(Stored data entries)
+++++
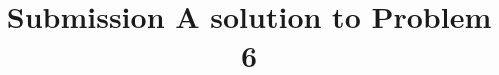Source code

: \documentclass[12pt]{article}
\begin{document}
\title{Submission A solution to Problem 6}
\date{}
\maketitle
\end{document}
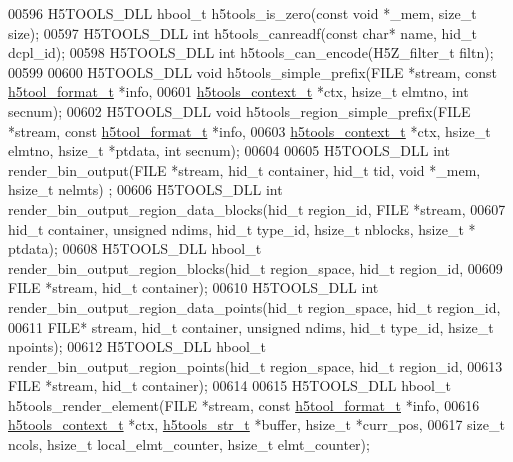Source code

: \begin{DoxyCode}
{{{{{{{{{{{{{{{{{{{00596 H5TOOLS\_DLL hbool\_t h5tools\_is\_zero(\textcolor{keyword}{const} \textcolor{keywordtype}{void} *\_mem, \textcolor{keywordtype}{size\_t} size);
00597 H5TOOLS\_DLL \textcolor{keywordtype}{int}     h5tools\_canreadf(\textcolor{keyword}{const} \textcolor{keywordtype}{char}* name,  hid\_t dcpl\_id);
00598 H5TOOLS\_DLL \textcolor{keywordtype}{int}     h5tools\_can\_encode(H5Z\_filter\_t filtn);
00599 
00600 H5TOOLS\_DLL \textcolor{keywordtype}{void}    h5tools\_simple\_prefix(FILE *stream, \textcolor{keyword}{const} \hyperlink{structh5tool__format__t}{h5tool\_format\_t} *info,
00601                             \hyperlink{structh5tools__context__t}{h5tools\_context\_t} *ctx, hsize\_t elmtno, \textcolor{keywordtype}{int} secnum);
00602 H5TOOLS\_DLL \textcolor{keywordtype}{void}    h5tools\_region\_simple\_prefix(FILE *stream, \textcolor{keyword}{const} 
      \hyperlink{structh5tool__format__t}{h5tool\_format\_t} *info,
00603                             \hyperlink{structh5tools__context__t}{h5tools\_context\_t} *ctx, hsize\_t elmtno, hsize\_t *ptdata, \textcolor{keywordtype}{int} 
      secnum);
00604 
00605 H5TOOLS\_DLL \textcolor{keywordtype}{int}     render\_bin\_output(FILE *stream, hid\_t container, hid\_t tid, \textcolor{keywordtype}{void} *\_mem, hsize\_t nelmts)
      ;
00606 H5TOOLS\_DLL \textcolor{keywordtype}{int}     render\_bin\_output\_region\_data\_blocks(hid\_t region\_id, FILE *stream,
00607                             hid\_t container, \textcolor{keywordtype}{unsigned} ndims, hid\_t type\_id, hsize\_t nblocks, hsize\_t *
      ptdata);
00608 H5TOOLS\_DLL hbool\_t render\_bin\_output\_region\_blocks(hid\_t region\_space, hid\_t region\_id,
00609                              FILE *stream, hid\_t container);
00610 H5TOOLS\_DLL \textcolor{keywordtype}{int}     render\_bin\_output\_region\_data\_points(hid\_t region\_space, hid\_t region\_id,
00611                             FILE* stream, hid\_t container, \textcolor{keywordtype}{unsigned} ndims, hid\_t type\_id, hsize\_t npoints);
00612 H5TOOLS\_DLL hbool\_t render\_bin\_output\_region\_points(hid\_t region\_space, hid\_t region\_id,
00613                              FILE *stream, hid\_t container);
00614 
00615 H5TOOLS\_DLL hbool\_t h5tools\_render\_element(FILE *stream, \textcolor{keyword}{const} \hyperlink{structh5tool__format__t}{h5tool\_format\_t} *info,
00616                             \hyperlink{structh5tools__context__t}{h5tools\_context\_t} *ctx, 
      \hyperlink{structh5tools__str__t}{h5tools\_str\_t} *buffer, hsize\_t *curr\_pos,
00617                             \textcolor{keywordtype}{size\_t} ncols, hsize\_t local\_elmt\_counter, hsize\_t elmt\_counter);
}}}}}}}}}}}}}}}}}}}
\end{DoxyCode}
+++++
Copy each line of the preceding data that contains the string "hyperlink".

00600 H5TOOLS\_DLL \textcolor{keywordtype}{void}    h5tools\_simple\_prefix(FILE *stream, \textcolor{keyword}{const} \hyperlink{structh5tool__format__t}{h5tool\_format\_t} *info,
00601                             \hyperlink{structh5tools__context__t}{h5tools\_context\_t} *ctx, hsize\_t elmtno, \textcolor{keywordtype}{int} secnum);
      \hyperlink{structh5tool__format__t}{h5tool\_format\_t} *info,
00603                             \hyperlink{structh5tools__context__t}{h5tools\_context\_t} *ctx, hsize\_t elmtno, hsize\_t *ptdata, \textcolor{keywordtype}{int} 
00615 H5TOOLS\_DLL hbool\_t h5tools\_render\_element(FILE *stream, \textcolor{keyword}{const} \hyperlink{structh5tool__format__t}{h5tool\_format\_t} *info,
00616                             \hyperlink{structh5tools__context__t}{h5tools\_context\_t} *ctx, 
      \hyperlink{structh5tools__str__t}{h5tools\_str\_t} *buffer, hsize\_t *curr\_pos,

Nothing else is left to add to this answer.